Born in Cleveland, Ohio, Markus earned a bachelor's degree from Northwestern University in 1981 and a Juris Doctor from Harvard Law School in 1984. As a high school student, he was selected to serve as a Page of the United States House of Representatives and delayed entering college to serve as the Personal Page for Speakers Carl Albert and Tip O'Neill.

== Career ==

After graduating from law school, Markus returned home to Cleveland and clerked for U.S. District Judge Alvin Krenzler from 1984 to 1986. He then worked at an Ohio law firm doing plaintiff's civil rights work and representing labor unions from 1986 to 1989, while also serving as an adjunct law professor at Cleveland–Marshall College of Law from 1986 to 1988. He left to manage then-State Senator Lee Fisher's campaign for Ohio Attorney General, and subsequently served as Fisher's Chief of Staff. Two years later, Markus became the Executive Director and Chief of Staff at the Democratic National Committee before joining the United States Department of Justice in 1994.

At the Department of Justice, Markus worked as Counsel to Deputy Attorney General Jamie Gorelick in 1994, Principal Deputy Assistant Attorney General, and Acting Assistant Attorney General for Legislative Affairs from 1995 to 1996. He then served as Counselor to Attorney General Janet Reno and Deputy Chief of Staff from 1996 to 1998. Upon the birth of his son, he returned to Ohio where he founded the National Center for Adoption Law & Policy at Capital University Law School and taught what was at that time the nation's only regular law school class regarding the law of adoption. The Center is known, today, as the Family and Youth Law Center at Capital University Law School.
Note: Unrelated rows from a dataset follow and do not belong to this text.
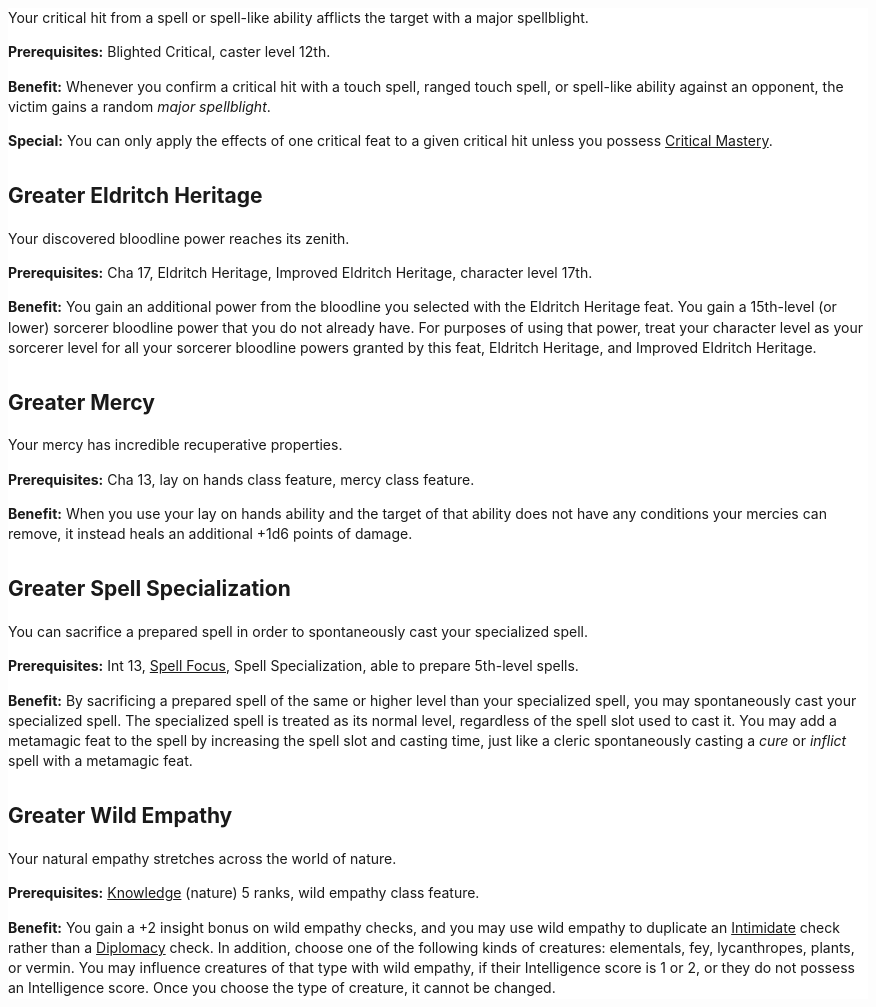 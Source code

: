 Your critical hit from a spell or spell-like ability afflicts the target with a major spellblight.

**Prerequisites:** Blighted Critical, caster level 12th.

**Benefit:** Whenever you confirm a critical hit with a touch spell, ranged touch spell, or spell-like ability against an opponent, the victim gains a random _major spellblight_.

**Special:** You can only apply the effects of one critical feat to a given critical hit unless you possess [Critical Mastery](/pathfinderRPG/prd/feats.html#_critical-mastery).

## Greater Eldritch Heritage

Your discovered bloodline power reaches its zenith.

**Prerequisites:** Cha 17, Eldritch Heritage, Improved Eldritch Heritage, character level 17th.

**Benefit:** You gain an additional power from the bloodline you selected with the Eldritch Heritage feat. You gain a 15th-level (or lower) sorcerer bloodline power that you do not already have. For purposes of using that power, treat your character level as your sorcerer level for all your sorcerer bloodline powers granted by this feat, Eldritch Heritage, and Improved Eldritch Heritage.

## Greater Mercy

Your mercy has incredible recuperative properties.

**Prerequisites:** Cha 13, lay on hands class feature, mercy class feature.

**Benefit:** When you use your lay on hands ability and the target of that ability does not have any conditions your mercies can remove, it instead heals an additional +1d6 points of damage.

## Greater Spell Specialization

You can sacrifice a prepared spell in order to spontaneously cast your specialized spell.

**Prerequisites:** Int 13, [Spell Focus](/pathfinderRPG/prd/feats.html#_spell-focus), Spell Specialization, able to prepare 5th-level spells.

**Benefit:** By sacrificing a prepared spell of the same or higher level than your specialized spell, you may spontaneously cast your specialized spell. The specialized spell is treated as its normal level, regardless of the spell slot used to cast it. You may add a metamagic feat to the spell by increasing the spell slot and casting time, just like a cleric spontaneously casting a _cure_ or _inflict_ spell with a metamagic feat.

## Greater Wild Empathy

Your natural empathy stretches across the world of nature.

**Prerequisites:** [Knowledge](/pathfinderRPG/prd/skills/knowledge.html#_knowledge) (nature) 5 ranks, wild empathy class feature.

**Benefit:** You gain a +2 insight bonus on wild empathy checks, and you may use wild empathy to duplicate an [Intimidate](/pathfinderRPG/prd/skills/intimidate.html#_intimidate) check rather than a [Diplomacy](/pathfinderRPG/prd/skills/diplomacy.html#_diplomacy) check. In addition, choose one of the following kinds of creatures: elementals, fey, lycanthropes, plants, or vermin. You may influence creatures of that type with wild empathy, if their Intelligence score is 1 or 2, or they do not possess an Intelligence score. Once you choose the type of creature, it cannot be changed.
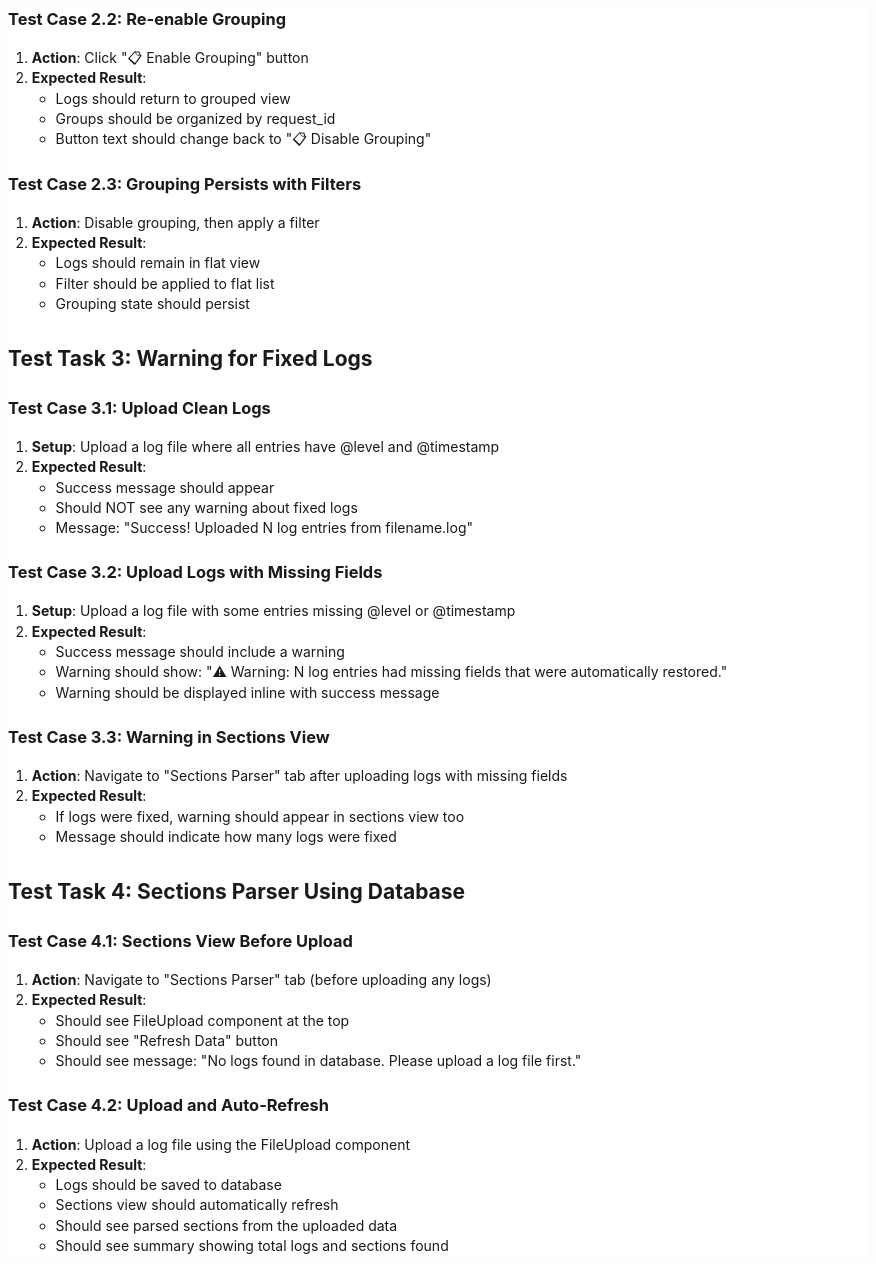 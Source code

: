 ### Test Case 2.2: Re-enable Grouping
1. **Action**: Click "📋 Enable Grouping" button
2. **Expected Result**:
   - Logs should return to grouped view
   - Groups should be organized by request_id
   - Button text should change back to "📋 Disable Grouping"

### Test Case 2.3: Grouping Persists with Filters
1. **Action**: Disable grouping, then apply a filter
2. **Expected Result**:
   - Logs should remain in flat view
   - Filter should be applied to flat list
   - Grouping state should persist

## Test Task 3: Warning for Fixed Logs

### Test Case 3.1: Upload Clean Logs
1. **Setup**: Upload a log file where all entries have @level and @timestamp
2. **Expected Result**:
   - Success message should appear
   - Should NOT see any warning about fixed logs
   - Message: "Success! Uploaded N log entries from filename.log"

### Test Case 3.2: Upload Logs with Missing Fields
1. **Setup**: Upload a log file with some entries missing @level or @timestamp
2. **Expected Result**:
   - Success message should include a warning
   - Warning should show: "⚠️ Warning: N log entries had missing fields that were automatically restored."
   - Warning should be displayed inline with success message

### Test Case 3.3: Warning in Sections View
1. **Action**: Navigate to "Sections Parser" tab after uploading logs with missing fields
2. **Expected Result**:
   - If logs were fixed, warning should appear in sections view too
   - Message should indicate how many logs were fixed

## Test Task 4: Sections Parser Using Database

### Test Case 4.1: Sections View Before Upload
1. **Action**: Navigate to "Sections Parser" tab (before uploading any logs)
2. **Expected Result**:
   - Should see FileUpload component at the top
   - Should see "Refresh Data" button
   - Should see message: "No logs found in database. Please upload a log file first."

### Test Case 4.2: Upload and Auto-Refresh
1. **Action**: Upload a log file using the FileUpload component
2. **Expected Result**:
   - Logs should be saved to database
   - Sections view should automatically refresh
   - Should see parsed sections from the uploaded data
   - Should see summary showing total logs and sections found
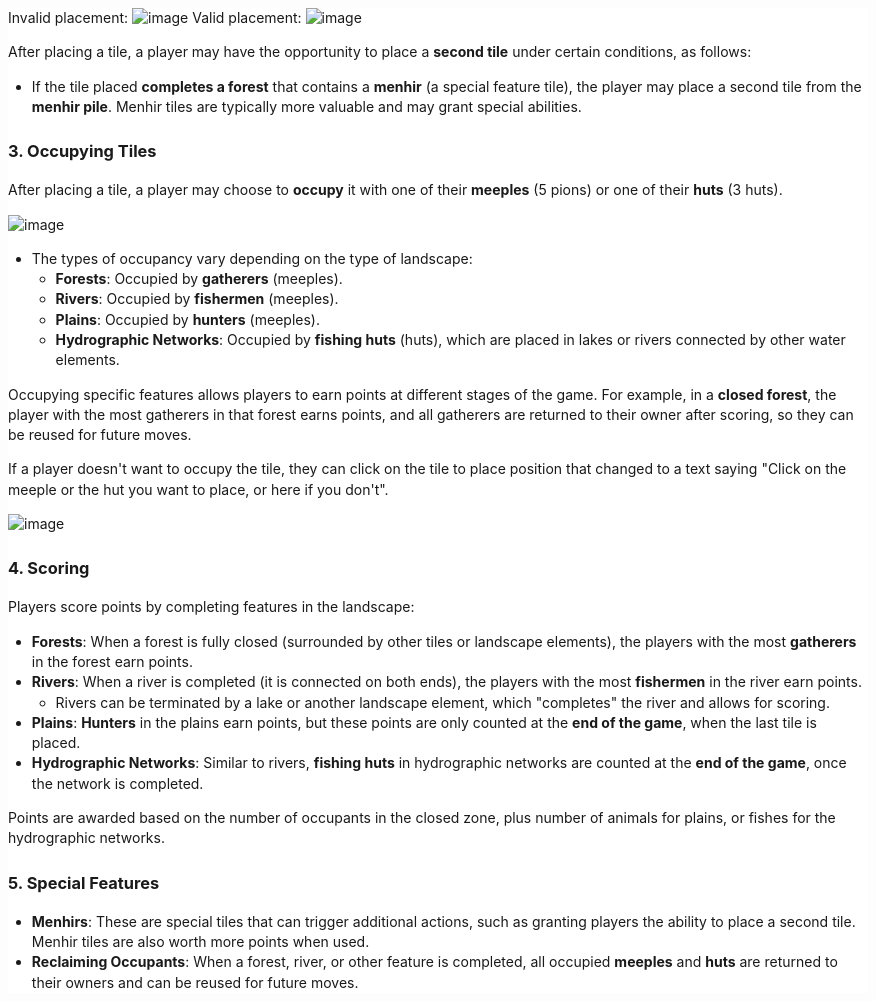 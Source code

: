   Invalid placement:
  ![image](https://github.com/user-attachments/assets/37988dd7-53fe-4796-9a4b-c4ddd776f20b)
  Valid placement:
  ![image](https://github.com/user-attachments/assets/345ac747-12ce-4257-b1e7-427549625d68)

After placing a tile, a player may have the opportunity to place a **second tile** under certain conditions, as follows:
- If the tile placed **completes a forest** that contains a **menhir** (a special feature tile), the player may place a second tile from the **menhir pile**. Menhir tiles are typically more valuable and may grant special abilities.

### **3. Occupying Tiles**
After placing a tile, a player may choose to **occupy** it with one of their **meeples** (5 pions) or one of their **huts** (3 huts).

![image](https://github.com/user-attachments/assets/ea793d82-a6dd-459b-8da1-67681bff6d61)

- The types of occupancy vary depending on the type of landscape:
  - **Forests**: Occupied by **gatherers** (meeples).
  - **Rivers**: Occupied by **fishermen** (meeples).
  - **Plains**: Occupied by **hunters** (meeples).
  - **Hydrographic Networks**: Occupied by **fishing huts** (huts), which are placed in lakes or rivers connected by other water elements.

Occupying specific features allows players to earn points at different stages of the game. For example, in a **closed forest**, the player with the most gatherers in that forest earns points, and all gatherers are returned to their owner after scoring, so they can be reused for future moves.

If a player doesn't want to occupy the tile, they can click on the tile to place position that changed to a text saying "Click on the meeple or the hut you want to place, or here if you don't".

![image](https://github.com/user-attachments/assets/c0f85232-6778-454c-a92e-276408881119)

### **4. Scoring**
Players score points by completing features in the landscape:
- **Forests**: When a forest is fully closed (surrounded by other tiles or landscape elements), the players with the most **gatherers** in the forest earn points.
- **Rivers**: When a river is completed (it is connected on both ends), the players with the most **fishermen** in the river earn points.
  - Rivers can be terminated by a lake or another landscape element, which "completes" the river and allows for scoring.
- **Plains**: **Hunters** in the plains earn points, but these points are only counted at the **end of the game**, when the last tile is placed.
- **Hydrographic Networks**: Similar to rivers, **fishing huts** in hydrographic networks are counted at the **end of the game**, once the network is completed.

Points are awarded based on the number of occupants in the closed zone, plus number of animals for plains, or fishes for the hydrographic networks. 

### **5. Special Features**
- **Menhirs**: These are special tiles that can trigger additional actions, such as granting players the ability to place a second tile. Menhir tiles are also worth more points when used.
- **Reclaiming Occupants**: When a forest, river, or other feature is completed, all occupied **meeples** and **huts** are returned to their owners and can be reused for future moves.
=== Nomination to the Sixth Circuit ===

On February 9, 2000, Bill Clinton nominated Markus to the U.S. Court of Appeals for the Sixth Circuit to take the place of David Aldrich Nelson, who had assumed senior status. With the U.S. Senate controlled by Republicans during Clinton's second term, Markus' nomination languished. Despite Markus waging a high-profile lobbying effort to win confirmation to the Sixth Circuit seat and the fact that he had the support of both of his home-state Republican senators, no hearing was ever scheduled on his nomination by the U.S. Senate Judiciary Committee, and no confirmation vote ever was taken by the full Senate. When George W. Bush became president in 2001, he subsequently withdrew 62 executive and judicial nominations, including that of Markus. In 2001, Bush nominated Jeffrey Sutton to the seat to which Markus had been nominated. Sutton was confirmed on April 29, 2003.

=== Later career ===

On January 8, 2007, Ohio Gov. Ted Strickland announced that Markus would be taking a leave of absence from Capital University to serve as Ted Strickland's Chief Legal Counsel. He later also served as Counselor to the Governor. Markus' name came up as a possible interim replacement for former Ohio Attorney General Marc Dann, who resigned from office on May 14, 2008.

In January 2009, Markus suggested that he be nominated by President Barack Obama to the United States District Court for the Southern District of Ohio. However, in July 2009, Ohio Sen. Sherrod Brown announced that he would be recommending then-U.S. Magistrate Judge Timothy Black for the seat. The Senate confirmed Black in May 2010.

In the Spring of 2011, Markus became the Deputy Director for Enforcement at the newly-established Consumer Financial Protection Bureau. He became the Bureau's Enforcement Director in January 2012. In February 2015, Markus became a Senior Advisor at the Bureau in the Office of the Director. He was succeeded as Enforcement Director by Tony Alexis.

== Personal life ==
Markus is married to Capital University Law School professor Susan Gilles. They have one son.